I am still fine-tuning my technique. The goal of knocking is to dislodge all ripe rice and to leave the stalks intact so they can continue to produce more rice on the same stalk. Then we can come back to this lake two or three more times in this season to gather. Breaking the stalks ends gathering. Longtime harvesters understand this and do all they can to educate new harvesters.

Kristi begins to find her pace with the push pole, and my swinging arms start to move in rhythm. Gather, sweep, sweep. Gather, sweep, sweep. I alternate sides in a dance step that is guided by the growth of wild rice. One-two-three. One-two-three. One-two-three. The rhythm of a thick stand. Ten minutes later, we reach an opening in the rice. I pause and breathe a sigh of relief. Each lake, every partner produces a different rhythm. There are endless dance steps to learn.

Pausing after a lunch eaten in the canoe, we watch a red-winged blackbird perform a practiced ritual on the edge of the rice bed. The bird flies down to the base of a small cluster of rice plants about a foot above the water. Grasping several stalks with its feet, the bird sidesteps up the rice stems. The genius of this maneuver is becoming clear. Closer to the top of the plant, where the mature seeds reside, stems thin and would not support the weight of a bird landing on them. Hanging on to several stalks as they bend, the blackbird can sidestep down to the heads of rice, then select, pick, and shuck seeds one by one while staying dry. We watch in fascination as the bird repeats its harvesting ritual over and over.

Glancing down at the bottom of our canoe, I inventory our growing pile. In addition to 20-plus pounds of wild rice, we have gathered perhaps a pound and a half of spiders and rice worms, which are crawling out of the seed. The worms inch along, looking for somewhere to hide. The cuffs of pants legs and the crannies around bootlaces are good choices. The worms' squishiness may go undetected until you stand up or accidently brush one down your leg.

Spiders seem bent on stitching you into the canoe under a fine garland of webbing. Some long-legged spiders nearly disappear among the rice. Other species are round and robust, cream and white in color. I'm not fond of spiders, but in the canoe we have reached a truce. I will not flail or scream, and they will leave me fairly well alone.

Spiders and worms aren't the only wildlife we spot while collecting wild rice.

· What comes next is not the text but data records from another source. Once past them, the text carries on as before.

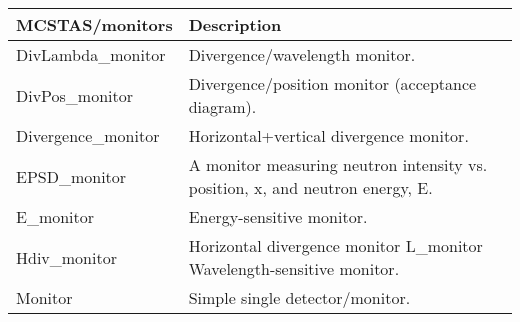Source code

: \begin{table}
  \begin{center}
    {\let\my=\\
    \begin{tabular}{|p{}|p{}|}
      \hline
       {\bf MCSTAS/monitors} & Description \\
       \hline
DivLambda\_monitor &  Divergence/wavelength monitor. \\
DivPos\_monitor  &    Divergence/position
                    monitor (acceptance
                    diagram). \\
Divergence\_monitor &  Horizontal+vertical
                    divergence monitor. \\
EPSD\_monitor    &    A monitor measuring neutron
                    intensity vs. position, x,
                    and neutron energy, E. \\
E\_monitor       &    Energy-sensitive monitor. \\
Hdiv\_monitor    &    Horizontal divergence monitor
L\_monitor           Wavelength-sensitive monitor. \\
Monitor          &   Simple
                    single detector/monitor. \\


\end{tabular}}
\end{center}
\end{table}
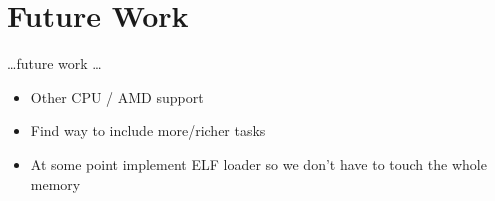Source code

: \chapter{Future Work}
\label{sec:futurework}

\ldots future work \ldots

\begin{itemize}
    \item Other CPU / AMD support
    \item Find way to include more/richer tasks
    \item At some point implement ELF loader so we don't have to touch the whole memory
\end{itemize}
\cleardoublepage

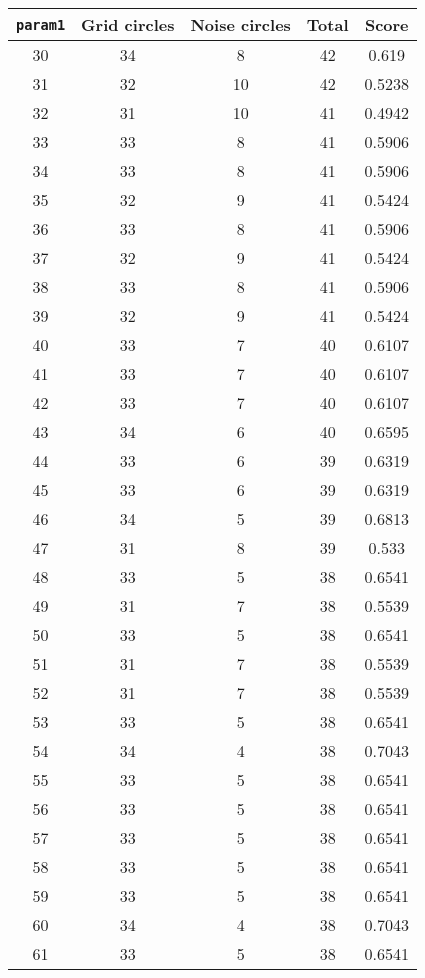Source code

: \documentclass[letterpaper, 12pt]{article}
\begin{document}
\begin{longtable}{|c|c|c|c|c|}
\hline
\textbf{\texttt{param1}} & \textbf{Grid circles} & \textbf{Noise circles} & \textbf{Total} & \textbf{Score} \\
\hline
30 & 34 & 8 & 42 & 0.619 \\
\hline
31 & 32 & 10 & 42 & 0.5238 \\
\hline
32 & 31 & 10 & 41 & 0.4942 \\
\hline
33 & 33 & 8 & 41 & 0.5906 \\
\hline
34 & 33 & 8 & 41 & 0.5906 \\
\hline
35 & 32 & 9 & 41 & 0.5424 \\
\hline
36 & 33 & 8 & 41 & 0.5906 \\
\hline
37 & 32 & 9 & 41 & 0.5424 \\
\hline
38 & 33 & 8 & 41 & 0.5906 \\
\hline
39 & 32 & 9 & 41 & 0.5424 \\
\hline
40 & 33 & 7 & 40 & 0.6107 \\
\hline
41 & 33 & 7 & 40 & 0.6107 \\
\hline
42 & 33 & 7 & 40 & 0.6107 \\
\hline
43 & 34 & 6 & 40 & 0.6595 \\
\hline
44 & 33 & 6 & 39 & 0.6319 \\
\hline
45 & 33 & 6 & 39 & 0.6319 \\
\hline
46 & 34 & 5 & 39 & 0.6813 \\
\hline
47 & 31 & 8 & 39 & 0.533 \\
\hline
48 & 33 & 5 & 38 & 0.6541 \\
\hline
49 & 31 & 7 & 38 & 0.5539 \\
\hline
50 & 33 & 5 & 38 & 0.6541 \\
\hline
51 & 31 & 7 & 38 & 0.5539 \\
\hline
52 & 31 & 7 & 38 & 0.5539 \\
\hline
53 & 33 & 5 & 38 & 0.6541 \\
\hline
54 & 34 & 4 & 38 & 0.7043 \\
\hline
55 & 33 & 5 & 38 & 0.6541 \\
\hline
56 & 33 & 5 & 38 & 0.6541 \\
\hline
57 & 33 & 5 & 38 & 0.6541 \\
\hline
58 & 33 & 5 & 38 & 0.6541 \\
\hline
59 & 33 & 5 & 38 & 0.6541 \\
\hline
60 & 34 & 4 & 38 & 0.7043 \\
\hline
61 & 33 & 5 & 38 & 0.6541 \\

\end{longtable}
\end{document}
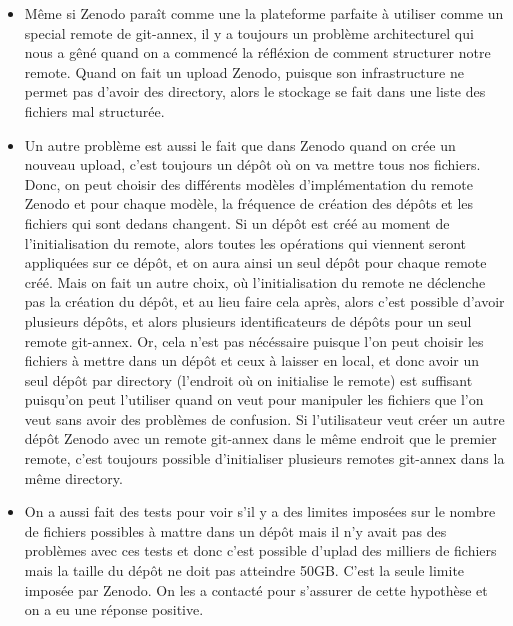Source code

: \documentclass[11pt]{article}
\begin{document}
\begin{itemize}
\item Même si Zenodo paraît comme une la plateforme parfaite à utiliser comme un
special remote de git-annex, il y a toujours un problème
architecturel qui nous a gêné quand on a commencé la réfléxion de
comment structurer notre remote. Quand on fait un upload Zenodo,
puisque son infrastructure ne permet pas d'avoir des directory,
alors le stockage se fait dans une liste des fichiers mal structurée.
\item Un autre problème est aussi le fait que dans Zenodo quand on crée un
nouveau upload, c'est toujours un dépôt où on va mettre tous nos
fichiers. Donc, on peut choisir des différents modèles
d'implémentation du remote Zenodo et pour chaque modèle, la
fréquence de création des dépôts et les fichiers qui sont dedans
changent. Si un dépôt est créé au moment de l'initialisation du
remote, alors toutes les opérations qui viennent seront appliquées
sur ce dépôt, et on aura ainsi un seul dépôt pour chaque remote
créé. Mais on fait un autre choix, où l'initialisation du remote ne
déclenche pas la création du dépôt, et au lieu faire cela après,
alors c'est possible d'avoir plusieurs dépôts, et alors plusieurs
identificateurs de dépôts pour un seul remote git-annex. Or, cela
n'est pas nécéssaire puisque l'on peut choisir les fichiers à mettre
dans un dépôt et ceux à laisser en local, et donc avoir un seul
dépôt par directory (l'endroit où on initialise le remote) est
suffisant puisqu'on peut l'utiliser quand on veut pour manipuler les
fichiers que l'on veut sans avoir des problèmes de confusion. Si
l'utilisateur veut créer un autre dépôt Zenodo avec un remote
git-annex dans le même endroit que le premier remote, c'est toujours
possible d'initialiser plusieurs remotes git-annex dans la même
directory.
\item On a aussi fait des tests pour voir s'il y a des limites imposées
sur le nombre de fichiers possibles à mattre dans un dépôt mais il
n'y avait pas des problèmes avec ces tests et donc c'est possible
d'uplad des milliers de fichiers mais la taille du dépôt ne doit pas
atteindre 50GB. C'est la seule limite imposée par Zenodo. On les a
contacté pour s'assurer de cette hypothèse et on a eu une réponse positive.
\end{itemize}
\end{document}
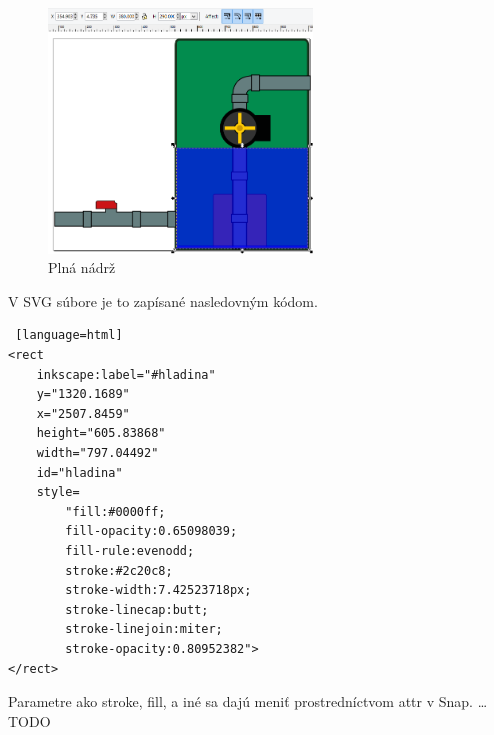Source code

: \begin{figure}[hp]
	\begin{center}
		\includegraphics [height=6.5cm]  {obrazky/obr5.png}
		\caption{Plná nádrž}
		\label{picture5}
	\end{center}
\end{figure}

V SVG súbore je to zapísané nasledovným kódom. 

\begin{lstlisting} [language=html]
<rect
	inkscape:label="#hladina"
	y="1320.1689"
	x="2507.8459"
	height="605.83868"
	width="797.04492"
	id="hladina"
	style=
		"fill:#0000ff;
		fill-opacity:0.65098039;
		fill-rule:evenodd;
		stroke:#2c20c8;
		stroke-width:7.42523718px;
		stroke-linecap:butt;
		stroke-linejoin:miter;
		stroke-opacity:0.80952382">
</rect>
\end{lstlisting}


Parametre ako stroke, fill, a iné sa dajú meniť prostredníctvom attr v Snap. … TODO


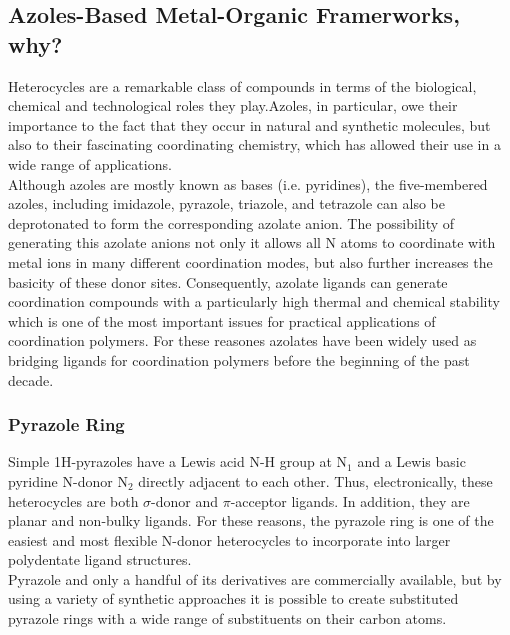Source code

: \documentclass[../Master.tex]{subfiles}
\begin{document}
\subsection{Azoles-Based Metal-Organic Framerworks, why?}
Heterocycles are a remarkable class of compounds in terms of the biological, chemical and technological roles they play.Azoles, in particular, owe their importance to the fact that they occur in natural and synthetic molecules, but also to their fascinating coordinating chemistry, which has allowed their use in a wide range of applications. \\
Although azoles are mostly known as bases (i.e. pyridines), the five-membered azoles, including imidazole, pyrazole, triazole, and tetrazole can also be deprotonated to form the corresponding azolate anion. The possibility of generating this azolate anions not only it allows all N atoms to coordinate with metal ions in many different coordination modes, but also further increases the basicity of these donor sites. Consequently, azolate ligands can generate coordination compounds with a particularly high thermal and chemical stability  which is one of the most important issues for practical applications of coordination polymers.
For these reasones azolates have been widely used as bridging ligands for coordination polymers before the beginning of the past decade.
\subsubsection{Pyrazole Ring}
Simple 1H-pyrazoles have a Lewis acid N-H group at N$_1$ and a Lewis basic pyridine N-donor N$_2$ directly adjacent to each other. Thus, electronically, these heterocycles are both $\sigma$-donor and $\pi$-acceptor ligands. In addition, they are planar and non-bulky ligands. For these reasons, the pyrazole ring is one of the easiest and most flexible N-donor heterocycles to incorporate into larger polydentate ligand structures. \\
Pyrazole and only a handful of its derivatives are commercially available, but by using a variety of synthetic approaches it is possible to create substituted pyrazole rings with a wide range of substituents on their carbon atoms.
\end{document}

Sora rails, also known as rice hens, flush out of the rice stands like feathered softballs as we push our way through. Within seconds they disappear again into the wild rice—only to be flushed once again as we continue moving. Are there a dozen rails in here, or only two or three well-traveled ones?

As the wild rice piles up in our canoe, I consider the stories that harvesters gave to me during my research—words spoken like the rice that showers down around me. Each harvester has his or her reasons for gathering wild rice. Their experiences shape connections to this centuries-old tradition.

Now, as I return to wild rice waters each season, I realize that the harvest has become part of my story. And I am deeply grateful for my relationship with wild rice. These autumn days of gathering are a gift of time, a slowing of life, and an awakening of the senses. With every grain gathered, I feel alive and connected—not just to these wild rice lakes, each with their own character and quirks, but also to a community of harvesters stretching back in time and outward across miles. All of us are gathering for sustenance of some sort. Mine is the joy of giving gifts of finished wild rice to family and friends, and of gracing our table with a steaming dish of wild rice, hand-harvested from waters close to home.